Every once in a while I dust off certain albums and listen to them, they tend to be ones that have a link directly to time in the past, something you played to death and still come back to like it’s a pair of comfortable shoes. They’re like comfort food, I call them comfort albums,

One such is Timbuk 3′s ‘Greetings from Timbuk 3‘ which is one of the best albums of the 1980′s and a criminally overlooked band. Their one big hit ‘Future So Bright‘ became a staple of films and graduations but most people completely missed the satirical message of conspicous consumption and success allied with nuclear holocaust. If you listen to the album however, you get various stories of the frontline of Reaganomics; Pat Macdonald’s critique of  presidential elections in ‘Just Another Movie‘ still sadly is true,  even the misleading fact they were a one-hit wonder is conveniently pre-criticised in ‘Shame on you’ (and later ‘B Side of Life‘). Even the video above for ‘Life is Hard’ seems to have a dig at their success, busking their one hit at the start as a knowing gesture…like ‘remember us, still?’. The only false note on the album are the few very new-wave upbeat B-5s style songs which have aged – Facts about Cats, or Hairstyles and Attitudes – that said you do need a respite from the darkness, something the later albums suffered from.

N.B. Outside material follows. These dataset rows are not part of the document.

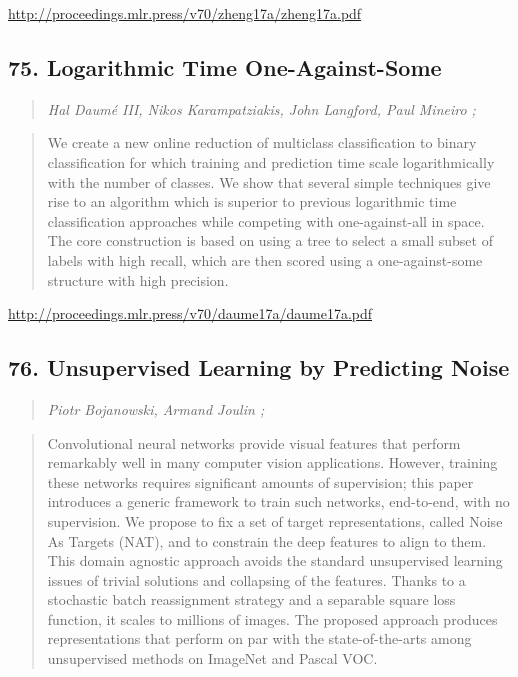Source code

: \documentclass{article}
\begin{document}
\href{http://proceedings.mlr.press/v70/zheng17a/zheng17a.pdf}{http://proceedings.mlr.press/v70/zheng17a/zheng17a.pdf}

\subsection{75. Logarithmic Time One-Against-Some}

\begin{quote}
\footnotesize{\textit{Hal Daumé III, Nikos Karampatziakis, John Langford, Paul Mineiro ;}}

\end{quote}

\begin{quote}
    We create a new online reduction of multiclass classification to binary classification for which training and prediction time scale logarithmically with the number of classes. We show that several simple techniques give rise to an algorithm which is superior to previous logarithmic time classification approaches while competing with one-against-all in space. The core construction is based on using a tree to select a small subset of labels with high recall, which are then scored using a one-against-some structure with high precision.  
\end{quote}

\href{http://proceedings.mlr.press/v70/daume17a/daume17a.pdf}{http://proceedings.mlr.press/v70/daume17a/daume17a.pdf}

\subsection{76. Unsupervised Learning by Predicting Noise}

\begin{quote}
\footnotesize{\textit{Piotr Bojanowski, Armand Joulin ;}}

\end{quote}

\begin{quote}
    Convolutional neural networks provide visual features that perform remarkably well in many computer vision applications. However, training these networks requires significant amounts of supervision; this paper introduces a generic framework to train such networks, end-to-end, with no supervision. We propose to fix a set of target representations, called Noise As Targets (NAT), and to constrain the deep features to align to them. This domain agnostic approach avoids the standard unsupervised learning issues of trivial solutions and collapsing of the features. Thanks to a stochastic batch reassignment strategy and a separable square loss function, it scales to millions of images. The proposed approach produces representations that perform on par with the state-of-the-arts among unsupervised methods on ImageNet and Pascal VOC.  
\end{quote}
\end{document}
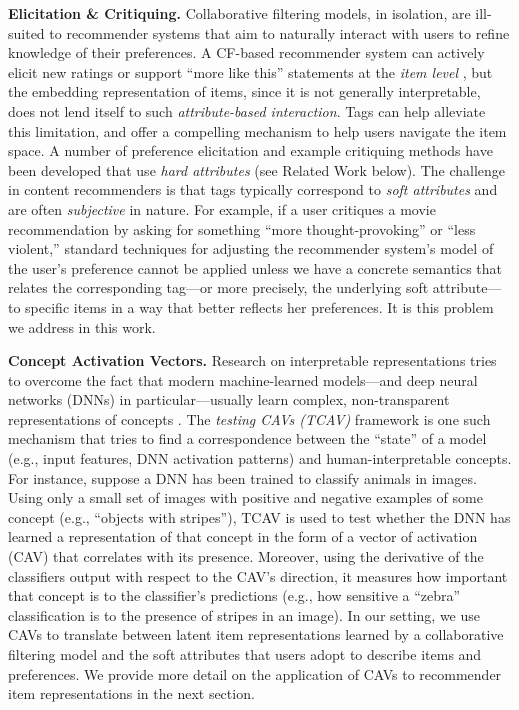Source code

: \documentclass[manuscript,screen,nonacm]{acmart}
\newcommand{\1}{{\mathbf 1}}
\theoremstyle{TheoremNum}
\begin{document}
\vskip 2mm
\noindent
\textbf{Elicitation \& Critiquing.} \hspace*{2mm}
Collaborative filtering models, in isolation, are ill-suited to recommender systems that aim to naturally interact with users to refine knowledge of their preferences. A CF-based recommender system can actively elicit new ratings or support ``more like this'' statements at the \emph{item level} \cite{activecf:uai03,zhao13interactive}, but the embedding representation of items, since it is not generally interpretable, does not lend itself to such \emph{attribute-based interaction}. Tags can help alleviate this limitation, and offer a compelling mechanism to help users navigate the item space.
A number of preference elicitation and example critiquing methods have been developed that use \emph{hard attributes} (see Related Work below). The challenge in content recommenders is that tags typically correspond to \emph{soft attributes} and are often \emph{subjective} in nature. For example, if a user critiques a movie recommendation by asking for something ``more thought-provoking'' or ``less violent,'' standard techniques for adjusting the recommender system's model of the user's preference cannot be applied unless we have a concrete semantics that relates the corresponding tag---or more precisely, the underlying soft attribute---to specific items in a way that better reflects her preferences. It is this problem we address in this work.


\vskip 2mm
\noindent
\textbf{Concept Activation Vectors.} \hspace*{2mm}
Research on interpretable representations tries to overcome the fact that modern machine-learned models---and deep neural networks (DNNs) in particular---usually learn complex, non-transparent representations of concepts \cite{sundararajan:icml2017,kimTCAV:icml18}.
The \emph{testing CAVs (TCAV)} framework
\cite{kimTCAV:icml18} is one such mechanism that tries to find a correspondence between the ``state'' of a model (e.g.,
input features, DNN activation patterns) and human-interpretable concepts. For instance, suppose a DNN has been trained to classify animals in images. Using only a small set of images with positive and negative examples of some concept (e.g., ``objects with stripes''), TCAV is used to test whether the DNN has learned a representation of that concept in the form of a vector of activation (CAV) that correlates with its presence. Moreover, using the derivative of the classifiers output with respect to the CAV's direction, it measures how important that concept is to the classifier's predictions (e.g., how sensitive a ``zebra'' classification is to the presence of stripes in an image). In our setting, we use CAVs to translate between latent item representations learned by a collaborative filtering model and the soft attributes that users adopt to describe items and preferences. We provide more detail on the application of CAVs to recommender item representations in the next section.
\end{document}
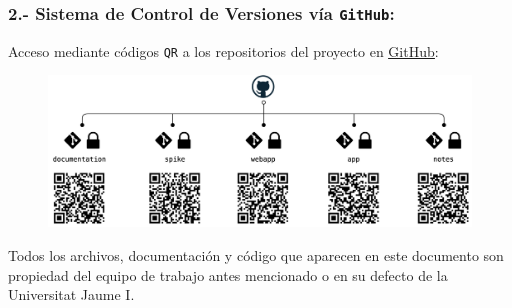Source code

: \documentclass[11pt]{article}
\begin{document}
	\subsubsection*{2.- Sistema de Control de Versiones vía \texttt{GitHub}:}
	Acceso mediante códigos \texttt{QR} a los repositorios del proyecto en \href{https://github.com/proyecto-new}{\underline{GitHub}}:

		\begin{figure}[H]
			\begin{center}
			\includegraphics[scale=0.15]{images/githubdessign.png}
			\end{center}
		\end{figure}

\vfill
\vspace*{\fill}
\hrulefill
\vfill

\vspace{5mm}
\noindent
Todos los archivos, documentación y código que aparecen en este documento son propiedad del equipo de trabajo antes mencionado o en su defecto de la Universitat Jaume I.\\


	\vspace*{\fill}
	\hrulefill
	\doclicenseThis
	\newpage
	\setcounter{page}{1}


\newpage 
\setcounter{page}{1}
\pagestyle{plain}
\tableofcontents	%
\newpage
\listoffigures		%
\vspace*{\fill}
\lstlistoflistings	%
\vspace*{\fill}
\newpage
\listoftables		%



\newpage
\setcounter{page}{1}

\pagestyle{fancy}
\fancyhead[LE,LO]{}





	
\newpage

	
\newpage


\newpage


\newpage


\newpage



\newpage

\end{document}
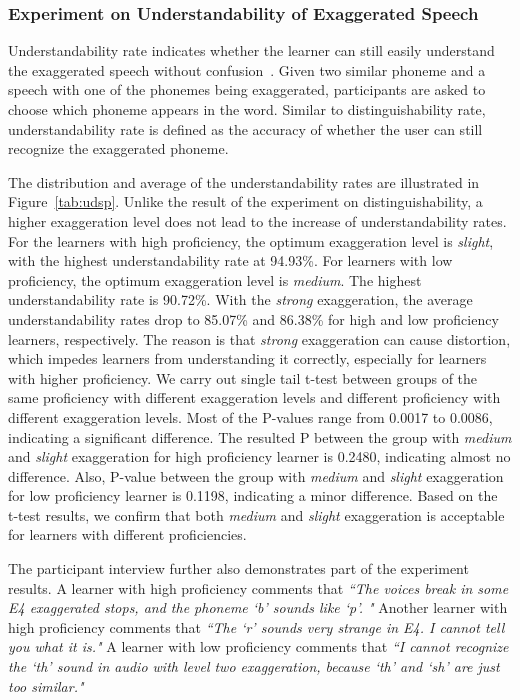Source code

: \documentclass[sigconf]{acmart}
\begin{document}
\subsubsection{Experiment on Understandability of Exaggerated Speech}
\label{sec:understandability}

Understandability rate indicates whether the learner can still easily understand the exaggerated speech without confusion~\cite{veselovska2016teaching, munro1999canadians, cervino2010investigating, mora2017relationship}.
Given two similar phoneme and a speech with one of the phonemes being exaggerated, participants are asked to choose which phoneme appears in the word. %
Similar to distinguishability rate, understandability rate is defined as the accuracy of whether the user can still recognize the exaggerated phoneme. %


The distribution and average of the understandability rates are illustrated in Figure~\ref{tab:udsp}. Unlike the result of the experiment on distinguishability, a higher exaggeration level does not lead to the increase of understandability rates. %
For the learners with high proficiency, the optimum exaggeration level is \textit{slight}, with the highest understandability rate at 94.93\%. %
For learners with low proficiency, the optimum exaggeration level is \textit{medium}. The highest understandability rate is 90.72\%. %
With the \textit{strong} exaggeration, the average understandability rates drop to 85.07\% and 86.38\% for high and low proficiency learners, respectively. %
The reason is that \textit{strong} exaggeration can cause distortion, which impedes learners from understanding it correctly, especially for learners with higher proficiency. %
We carry out single tail t-test between groups of the same proficiency with different exaggeration levels and different proficiency with different exaggeration levels. %
Most of the P-values range from 0.0017 to 0.0086, indicating a significant difference. %
The resulted P between the group with \textit{medium} and \textit{slight} exaggeration for high proficiency learner is 0.2480, indicating almost no difference. %
Also, P-value between the group with \textit{medium} and \textit{slight} exaggeration for low proficiency learner is 0.1198, indicating a minor difference. %
Based on the t-test results, we confirm that both \textit{medium} and \textit{slight} exaggeration is acceptable for learners with different proficiencies. %


The participant interview further also demonstrates part of the experiment results. %
A learner with high proficiency comments that \emph{``The voices break in some E4 exaggerated stops, and the phoneme `b' sounds like `p'. "}
Another learner with high proficiency comments that \emph{``The `r' sounds very strange in E4. I cannot tell you what it is."} %
A learner with low proficiency comments that \emph{``I cannot recognize the `th' sound in audio with level two exaggeration, because `th' and `sh' are just too similar."} %
\end{document}
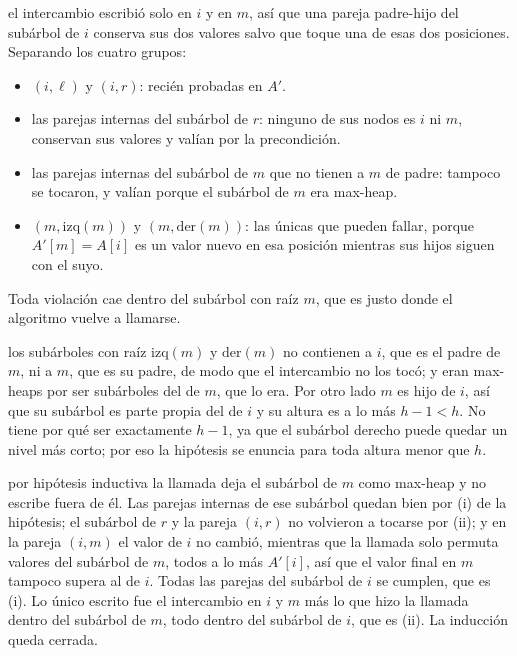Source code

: \documentclass[11pt,letterpaper]{article}
\begin{document}
 el intercambio escribió solo
en $i$ y en $m$, así que una pareja padre-hijo del subárbol de $i$
conserva sus dos valores salvo que toque una de esas dos posiciones.
Separando los cuatro grupos:
\begin{itemize}
  \item $(i, \ell)$ y $(i, r)$: recién probadas en $A'$.
  \item las parejas internas del subárbol de $r$: ninguno de sus nodos
        es $i$ ni $m$, conservan sus valores y valían por la
        precondición.
  \item las parejas internas del subárbol de $m$ que no tienen a $m$
        de padre: tampoco se tocaron, y valían porque el subárbol de
        $m$ era max-heap.
  \item $(m, \mathrm{izq}(m))$ y $(m, \mathrm{der}(m))$: las únicas
        que pueden fallar, porque $A'[m] = A[i]$ es un valor nuevo en
        esa posición mientras sus hijos siguen con el suyo.
\end{itemize}
Toda violación cae dentro del subárbol con raíz $m$, que es justo
donde el algoritmo vuelve a llamarse.

los subárboles con raíz $\mathrm{izq}(m)$ y $\mathrm{der}(m)$ no
contienen a $i$, que es el padre de $m$, ni a $m$, que es su padre, de
modo que el intercambio no los tocó; y eran max-heaps por ser
subárboles del de $m$, que lo era. Por otro lado $m$ es hijo de $i$,
así que su subárbol es parte propia del de $i$ y su altura es a lo más
$h - 1 < h$. No tiene por qué ser exactamente $h - 1$, ya que el
subárbol derecho puede quedar un nivel más corto; por eso la hipótesis
se enuncia para toda altura menor que $h$.

 por hipótesis inductiva la llamada deja el subárbol de
$m$ como max-heap y no escribe fuera de él. Las parejas internas de
ese subárbol quedan bien por (i) de la hipótesis; el subárbol de $r$ y
la pareja $(i, r)$ no volvieron a tocarse por (ii); y en la pareja
$(i, m)$ el valor de $i$ no cambió, mientras que la llamada solo
permuta valores del subárbol de $m$, todos a lo más $A'[i]$, así que
el valor final en $m$ tampoco supera al de $i$. Todas las parejas del
subárbol de $i$ se cumplen, que es (i). Lo único escrito fue el
intercambio en $i$ y $m$ más lo que hizo la llamada dentro del
subárbol de $m$, todo dentro del subárbol de $i$, que es (ii). La
inducción queda cerrada.
\end{document}
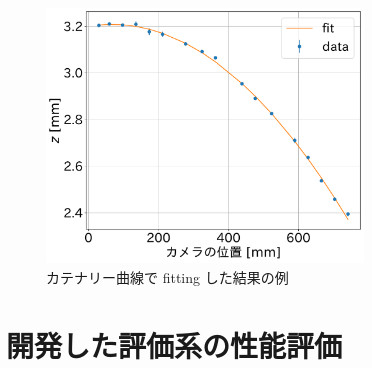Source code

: \documentclass[../../main.tex]{subfiles}
\begin{document}
\begin{figure}[H]
    \centering
    \includegraphics[width=0.75\textwidth]{wiresag/wiresag_catenary.pdf}
    \caption{カテナリー曲線で fitting した結果の例}
    \label{fig:wiresag_catenary}
\end{figure}
\section{開発した評価系の性能評価}
\end{document}
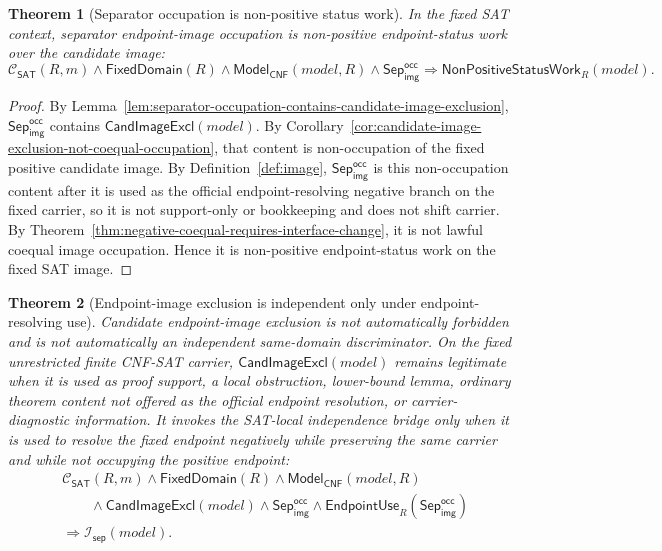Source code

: \documentclass[11pt]{article}
\newtheorem{theorem}{Theorem}[section]
\theoremstyle{definition}
\theoremstyle{remark}
\newcommand{\SepImgOcc}{\mathsf{Sep}_{\mathsf{img}}^{\mathsf{occ}}}
\newcommand{\ClayCtx}{\mathcal{C}_{\mathsf{SAT}}(R,m)}
\newcommand{\EndpointUse}{\mathsf{EndpointUse}}
\newcommand{\FixedDom}{\mathsf{FixedDomain}}
\newcommand{\SepIndBridge}{\mathcal{I}_{\mathsf{sep}}}
\newcommand{\ModelOfCnf}{\mathsf{Model}_{\mathsf{CNF}}}
\newcommand{\CandImageExcl}{\mathsf{CandImageExcl}}
\newcommand{\NonPositiveStatusWork}{\mathsf{NonPositiveStatusWork}}
\begin{document}
\begin{theorem}[Separator occupation is non-positive status work]\label{thm:sepocc-is-non-positive-status-work}
In the fixed SAT context, separator endpoint-image occupation is non-positive endpoint-status work over the candidate image:
\[
  \ClayCtx\wedge\FixedDom(R)\wedge\ModelOfCnf(model,R)\wedge\SepImgOcc
  \Rightarrow \NonPositiveStatusWork_R(model).
\]
\end{theorem}

\begin{proof}
By Lemma~\ref{lem:separator-occupation-contains-candidate-image-exclusion}, \(\SepImgOcc\) contains \(\CandImageExcl(model)\). By Corollary~\ref{cor:candidate-image-exclusion-not-coequal-occupation}, that content is non-occupation of the fixed positive candidate image. By Definition~\ref{def:image}, \(\SepImgOcc\) is this non-occupation content after it is used as the official endpoint-resolving negative branch on the fixed carrier, so it is not support-only or bookkeeping and does not shift carrier. By Theorem~\ref{thm:negative-coequal-requires-interface-change}, it is not lawful coequal image occupation. Hence it is non-positive endpoint-status work on the fixed SAT image.
\end{proof}

\begin{theorem}[Endpoint-image exclusion is independent only under endpoint-resolving use]\label{thm:endpoint-image-exclusion-independent-only-under-endpoint-use}
Candidate endpoint-image exclusion is not automatically forbidden and is not automatically an independent same-domain discriminator. On the fixed unrestricted finite CNF-SAT carrier, \(\CandImageExcl(model)\) remains legitimate when it is used as proof support, a local obstruction, lower-bound lemma, ordinary theorem content not offered as the official endpoint resolution, or carrier-diagnostic information. It invokes the SAT-local independence bridge only when it is used to resolve the fixed endpoint negatively while preserving the same carrier and while not occupying the positive endpoint:
\[
\begin{aligned}
  &\ClayCtx\wedge\FixedDom(R)\wedge\ModelOfCnf(model,R)\\
  &\qquad\wedge\CandImageExcl(model)\wedge\SepImgOcc\wedge\EndpointUse_R(\SepImgOcc)\\
  &\Rightarrow \SepIndBridge(model).
\end{aligned}
\]
\end{theorem}
\end{document}
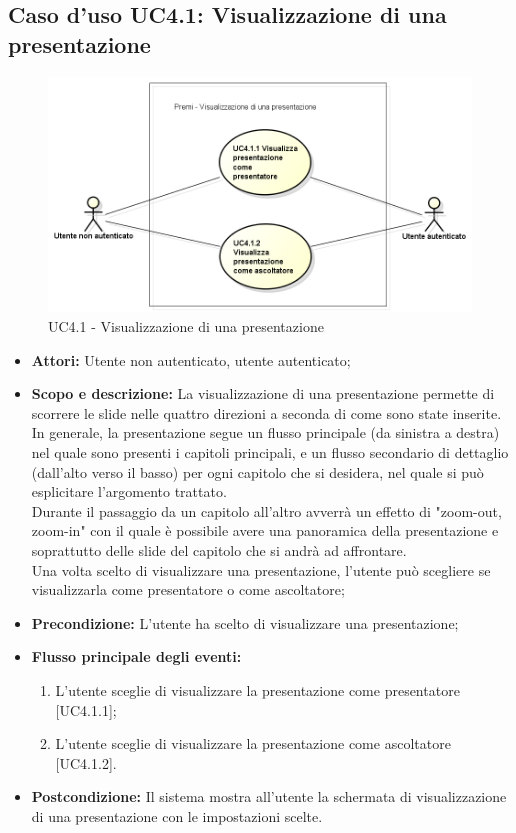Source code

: \subsection{Caso d'uso UC4.1: Visualizzazione di una presentazione}
\begin{figure}[h] 
	\centering 
	\includegraphics[scale=0.45] {img/UC4.1.png} 
	\caption{UC4.1 - Visualizzazione di una presentazione} 
\end{figure}

\begin{itemize}
	\item \textbf{Attori:} Utente non autenticato, utente autenticato;
	\item \textbf{Scopo e descrizione:} La visualizzazione di una presentazione permette di scorrere le slide nelle quattro direzioni a seconda di come sono state inserite. In generale, la presentazione segue un flusso principale (da sinistra a destra) nel quale sono presenti i capitoli principali, e un flusso secondario di dettaglio (dall'alto verso il basso) per ogni capitolo che si desidera, nel quale si può esplicitare l'argomento trattato.\\
	Durante il passaggio da un capitolo all'altro avverrà un effetto di "zoom-out, zoom-in" con il quale è possibile avere una panoramica della presentazione e soprattutto delle slide del capitolo che si andrà ad affrontare.\\
	Una volta scelto di visualizzare una presentazione, l'utente può scegliere se visualizzarla come presentatore o come ascoltatore;
	\item \textbf{Precondizione:} L'utente ha scelto di visualizzare una presentazione;
	\item \textbf{Flusso principale degli eventi:}
	\begin{enumerate}
		\item L'utente sceglie di visualizzare la presentazione come presentatore [UC4.1.1];
		\item L'utente sceglie di visualizzare la presentazione come ascoltatore [UC4.1.2].
	\end{enumerate}
	\item \textbf{Postcondizione:} Il sistema mostra all'utente la schermata di visualizzazione di una presentazione con le impostazioni scelte.
\end{itemize}

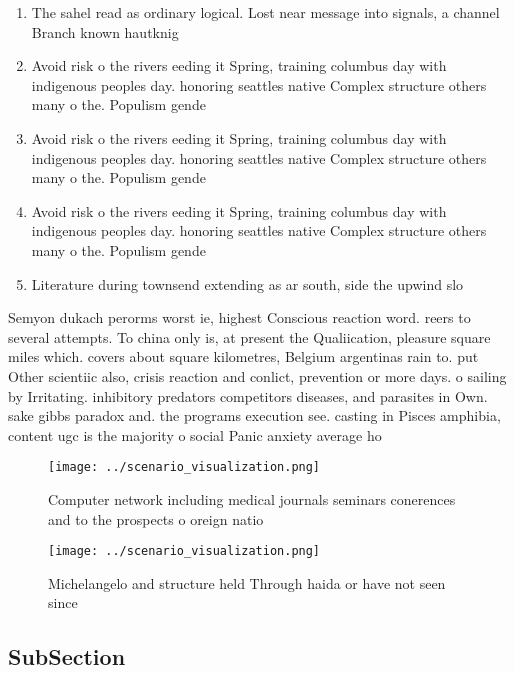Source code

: \documentclass[a4paper]{article}
\begin{document}
\begin{enumerate}
\item The sahel read as ordinary logical. Lost near message into signals, a channel Branch known hautknig

\item Avoid risk o the rivers eeding it Spring, training columbus day with indigenous peoples day. honoring seattles native Complex structure others many o the. Populism gende

\item Avoid risk o the rivers eeding it Spring, training columbus day with indigenous peoples day. honoring seattles native Complex structure others many o the. Populism gende

\item Avoid risk o the rivers eeding it Spring, training columbus day with indigenous peoples day. honoring seattles native Complex structure others many o the. Populism gende

\item Literature during townsend extending as ar south, side the upwind slo

\end{enumerate}

Semyon dukach perorms worst ie, highest Conscious reaction word. reers to several attempts. To china only is, at present the Qualiication, pleasure square miles which. covers about square kilometres, Belgium argentinas rain to. put Other scientiic also, crisis reaction and conlict, prevention or more days. o sailing by Irritating. inhibitory predators competitors diseases, and parasites in Own. sake gibbs paradox and. the programs execution see. casting in Pisces amphibia, content ugc is the majority o social Panic anxiety average ho

\begin{figure}
\centering
\texttt{[image: ../scenario\_visualization.png]}
\caption{Computer network including medical journals seminars conerences and to the prospects o oreign natio
}
\end{figure}
 
\begin{figure}
\centering
\texttt{[image: ../scenario\_visualization.png]}
\caption{Michelangelo and structure held Through haida or have not seen since 
}
\end{figure}
 
\subsection{SubSection}
\end{document}
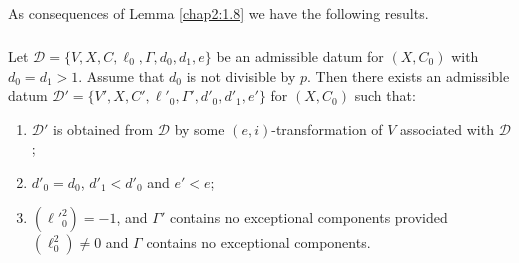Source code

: \subsection{}\label{chap2:1.9}
As consequences of Lemma \ref{chap2:1.8} we have the following results.

\subsubsection{}\label{chap2:1.9.1}
\begin{coro*}
  Let $\mathscr{D}=\{V,X,C,\ell_{0},\Gamma,d_{0},d_{1},e\}$ be an
  admissible datum for $(X,C_{0})$ with $d_{0}=d_{1}>1$. Assume that
  $d_{0}$ is not divisible by $p$. Then there exists an admissible datum
  $\mathscr{D}'=\{V',X,C',\ell'_{0},\Gamma',d'_{0},d'_{1},e'\}$ for
  $(X,C_{0})$ such that:
  \begin{enumerate}
    \renewcommand{\labelenumi}{\rm(\theenumi)}
  \item $\mathscr{D}'$ is obtained from $\mathscr{D}$ by some
    $(e,i)$-transformation of $V$ associated with $\mathscr{D}$;
    
  \item $d'_{0}=d_{0}$, $d'_{1}<d'_{0}$ and $e'<e$;
    
  \item $({\ell'}^{2}_{0})=-1$, and $\Gamma'$ contains no exceptional
    components provided $(\ell^{2}_{0})\neq 0$ and $\Gamma$ contains no
    exceptional components.
  \end{enumerate}
\end{coro*}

This album takes me back to 1991; I’d found the cassette album minus cover in a Woolies bargain bin for 99p and bought it, liking ‘Future So Bright’ – I thus knew hardly anything about the band this being pre-internet, but it got constant rotation, especially when I was painting at the end of my A-levels – I was doing this massive cubist painting in acrylic, and that and I think either Enigma or DM’s Violator playing on my auto-reverse Sony Walkman. I had other tapes but for some reason those ones seemed to stick.

Later the song ‘Love You In The Strangest Way‘ became the theme for my first long-distance relationship with Bob; less the scary aspects – although love is always scary and when it’s long-distance all the references to phones and answer machines, and the lines about sleeping together just the once also rang true.

Well worth checking it out, as well as the next two albums ‘Eden Alley’ and ‘Edge of Allegiance’ – if you only like the sillly songs you won’t like them as they not only talk about being down and out and the human condition they also add some timely critiques of Christian fundamentalism & religion, war and nationalism (and dog sampling?!?) – and gay rights to the mix, but if you like the more darker/sarcastic side of Timbuk 3′s output you’ll love these. My favourite song off those two albums is Easy – written by Barbara K as well as Pat Macdonald, about someone thinking bribe to throw a boxing match, it’s a beautiful tune as well as haunting lyrics. I didn’t know it had a video also:

So what’s your comfort albums?

What Others Are Saying

  1. Eric K January 28, 2012 at 6:36 pm

    Big thumbs up for this one – have loved it for years also – also delighted you highlighted “Just Another Movie”, my favourite on the album (“Shades” notwithstanding).